Monitoring Docker Swarm Node Metrics with Grafana

10/11/2025

0 Views 0

SaveSavedRemoved 0

Monitoring Docker Swarm Node Metrics with Grafana

Mastering Docker Swarm Monitoring: A Step-by-Step Guide with Prometheus and Grafana

In a distributed environment like Docker Swarm, maintaining visibility into your cluster’s health and performance isn’t a luxury—it’s a necessity. Without proper monitoring, you’re flying blind, unable to proactively address resource bottlenecks, identify failing services, or optimize your infrastructure. Fortunately, a powerful, open-source stack exists to provide deep insights into every layer of your Swarm.

This guide will walk you through setting up a robust monitoring solution for your Docker Swarm cluster using Prometheus for data collection and Grafana for visualization. By the end, you’ll have a real-time dashboard displaying critical metrics for both your cluster nodes and the containers running on them.

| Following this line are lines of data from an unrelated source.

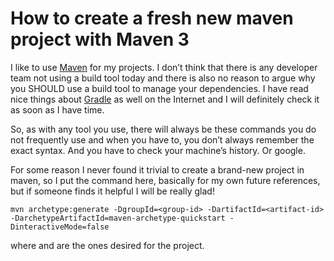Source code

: # How to create a fresh new maven project with Maven 3

I like to use [Maven](https://maven.apache.org/) for my projects. I don’t think that there is any developer team not using a build tool today and there is also no reason to argue why you SHOULD use a build tool to manage your dependencies. I have read nice things about [Gradle](https://gradle.org/) as well on the Internet and I will definitely check it as soon as I have time.

So, as with any tool you use, there will always be these commands you do not frequently use and when you have to, you don’t always remember the exact syntax. And you have to check your machine’s history. Or google.

For some reason I never found it trivial to create a brand-new project in maven, so I put the command here, basically for my own future references, but if someone finds it helpful I will be really glad!

    mvn archetype:generate -DgroupId=<group-id> -DartifactId=<artifact-id> -DarchetypeArtifactId=maven-archetype-quickstart -DinteractiveMode=false

where <group-id> and <artifact-id> are the ones desired for the project.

The Core Components of Our Monitoring Stack

To achieve comprehensive observability, we will deploy a suite of specialized tools, each with a distinct role:

Prometheus: The heart of our system. Prometheus is a time-series database that pulls (scrapes) metrics from configured targets, stores them efficiently, and allows for powerful querying using its native language, PromQL.
Node Exporter: This tool provides crucial host-level metrics. It runs on every node in the Swarm and exposes a wide range of hardware and OS metrics, such as CPU usage, memory consumption, disk space, and network I/O.
cAdvisor (Container Advisor): Developed by Google, cAdvisor provides deep insights into container performance. It collects, aggregates, and exposes resource usage and performance data for every running container, giving you a granular view of your applications.
Grafana: The visual front-end. Grafana connects to Prometheus as a data source and transforms raw metrics into beautiful, intuitive, and highly customizable dashboards with graphs, charts, and alerts.

Prerequisites

Before we begin, you should have a functioning Docker Swarm cluster with at least one manager and one worker node. All subsequent steps will be performed from your manager node.

Step 1: Create a Dedicated Network for Monitoring

Isolating your monitoring components on their own network is a security best practice. It ensures that monitoring traffic is contained and services can communicate reliably.

Create a dedicated overlay network that can span across all nodes in the Swarm:

docker network create --driver=overlay monitoring

Step 2: Configure Prometheus to Discover Targets

Prometheus needs to know where to find Node Exporter and cAdvisor to scrape their metrics. We’ll create a configuration file named prometheus.yml that uses Docker’s built-in DNS for service discovery.

Create the prometheus.yml file with the following content:

global:
  scrape_interval: 15s

scrape_configs:
  - job_name: 'prometheus'
    static_configs:
      - targets: ['localhost:9090']

  - job_name: 'node-exporter'
    dns_sd_configs:
      - names: ['tasks.node-exporter']
        type: 'A'
        port: 9100

  - job_name: 'cadvisor'
    dns_sd_configs:
      - names: ['tasks.cadvisor']
        type: 'A'
        port: 8080

This configuration tells Prometheus to scrape itself, and more importantly, to look for services named tasks.node-exporter and tasks.cadvisor to collect metrics from them. Docker Swarm’s internal DNS will resolve these names to the IP addresses of the respective containers.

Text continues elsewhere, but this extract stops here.